Didier Tarquin voulait travailler différemment, au début il ne voulait même plus encrer, il voulait juste crayonner, travailler dans un format plus comics, à l’américaine. Moi j’étais parti sur une histoire un peu différente en ramenant Lanfeust à Eckmül comme étudiant.

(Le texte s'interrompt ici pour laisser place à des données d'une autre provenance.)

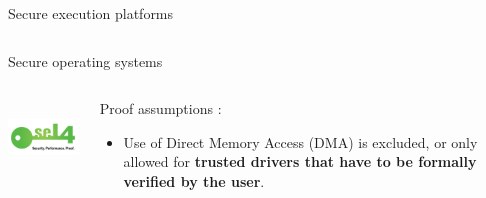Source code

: \documentclass[xcolor={x11names}]{beamer}
\begin{document}
\begin{frame}{Secure execution platforms}
\begin{columns}
\begin{column}{0.6\textwidth}
{                \bigskip

            }
        \end{column}
    \end{columns}
\end{frame}

\begin{frame}{Secure operating systems}
    \begin{columns}
        \begin{column}{0.4\textwidth}
            \begin{center}
                \includegraphics[height=2cm]{logos/seL4-logo-text-white.png}
            \end{center}
        \end{column}
        \begin{column}{0.6\textwidth}
            Proof assumptions \cite{noauthor_is_nodate}:
            \pause
            \begin{itemize}
                \item Use of Direct Memory Access (DMA) is excluded, or only allowed for \textbf{trusted drivers that have to be formally verified by the user}.
            \end{itemize}

        \end{column}
    \end{columns}
\end{frame}
\end{document}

Très vite on s’est rendus compte d’une part que graphiquement cela ne fonctionnait pas, les choix de Didier ne fonctionnaient pas et l’histoire sur laquelle je démarrais n’était forcément le meilleur choix. On avait voulu tout changer et finalement on ne se retrouvait pas très à l’aise avec ça. Le retour des lecteurs allait dans le même sens, ils nous ont dit c’est pas top, mais on le sentait bien, quand on n’est pas bien dans ce qu’on raconte, on ne peut pas le raconter bien.
On était aussi parti sur des diptyques, donc des histoires plus courtes, parce qu’un an d’attente à chaque fois pour avoir la suite c’est long pour le lecteur.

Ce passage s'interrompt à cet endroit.